BEGIN INFORMATION GIVEN

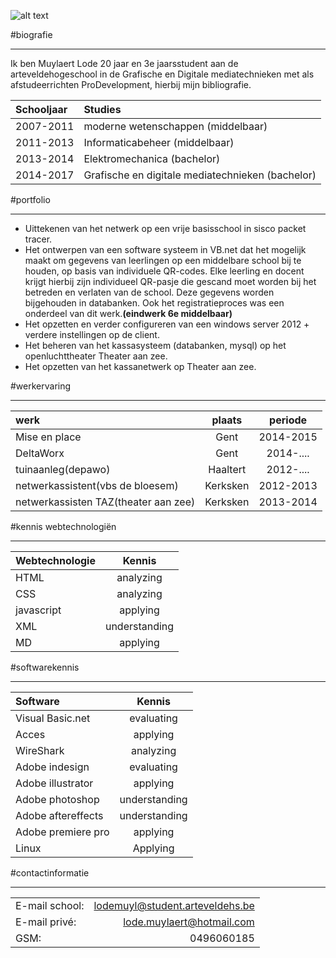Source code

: ![alt text](https://appirio.com/wp-content/uploads/2015/03/developer.png "New Media Design & Dev-Lode")

#biografie
***
Ik ben Muylaert Lode 20 jaar en 3e jaarsstudent aan de arteveldehogeschool in de Grafische en Digitale mediatechnieken met als afstudeerrichten ProDevelopment, hierbij mijn bibliografie.

| Schooljaar | Studies                                         |
| :--------  |:------------------------------------------------|
| 2007-2011  | moderne wetenschappen (middelbaar)              |
| 2011-2013  | Informaticabeheer (middelbaar)                  | 
| 2013-2014  | Elektromechanica (bachelor)                     |
| 2014-2017  | Grafische en digitale mediatechnieken (bachelor)|

#portfolio
***
* Uittekenen van het netwerk op een vrije basisschool in sisco packet tracer.
* Het ontwerpen van een software systeem in VB.net dat het mogelijk maakt om gegevens van leerlingen op een middelbare school bij te houden, op basis van individuele QR-codes. Elke leerling en docent krijgt hierbij zijn individueel QR-pasje die gescand moet worden bij het betreden en verlaten van de school. Deze gegevens worden bijgehouden in databanken. Ook het registratieproces was een onderdeel van dit werk.**(eindwerk 6e  middelbaar)**
* Het opzetten en verder configureren van een windows server 2012 + verdere instellingen op de client. 
* Het beheren van het kassasysteem (databanken, mysql) op het openluchttheater Theater aan zee. 
* Het opzetten van het kassanetwerk op Theater aan zee.

#werkervaring
***
| werk    		                       |plaats        | periode        |
| :----------------------------------- | :----------: | :------------: |
| Mise en place                        | Gent         | 2014-2015      |
| DeltaWorx                            | Gent         | 2014-....      |
| tuinaanleg(depawo)                   | Haaltert     | 2012-....      |
| netwerkassistent(vbs de bloesem)     | Kerksken     | 2012-2013      |
| netwerkassisten TAZ(theater aan zee) | Kerksken     | 2013-2014      |


#kennis webtechnologiën
***


| Webtechnologie                |                       Kennis |
| :---------------------------- | :--------------------------: |
| HTML                          | analyzing                    |  
| CSS                           | analyzing                    |  
| javascript                    | applying                     |  
| XML                           | understanding                |
| MD                            | applying                     | 

#softwarekennis
***


| Software                     |                       Kennis |
| :--------------------------- | :--------------------------: |
| Visual Basic.net             | evaluating                   |  
| Acces                        | applying                     |  
| WireShark                    | analyzing                    | 
| Adobe indesign               | evaluating                   | 
| Adobe illustrator            | applying                     |
| Adobe photoshop              | understanding                |
| Adobe aftereffects           | understanding                |
| Adobe premiere pro           | applying                     |
| Linux                        | Applying                     |


#contactinformatie
***
|                  |                                 |
| :--------------- | ------------------------------: |
| E-mail school:   | lodemuyl@student.arteveldehs.be |
| E-mail privé:    | lode.muylaert@hotmail.com       |
| GSM:		       | 0496060185                      |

END INFORMATION GIVEN

PROBLEM ▸
Every line in the data that holds the string "Adobe" should be copied.

RESPONSE ▸
| Adobe indesign               | evaluating                   | 
| Adobe illustrator            | applying                     |
| Adobe photoshop              | understanding                |
| Adobe aftereffects           | understanding                |
| Adobe premiere pro           | applying                     |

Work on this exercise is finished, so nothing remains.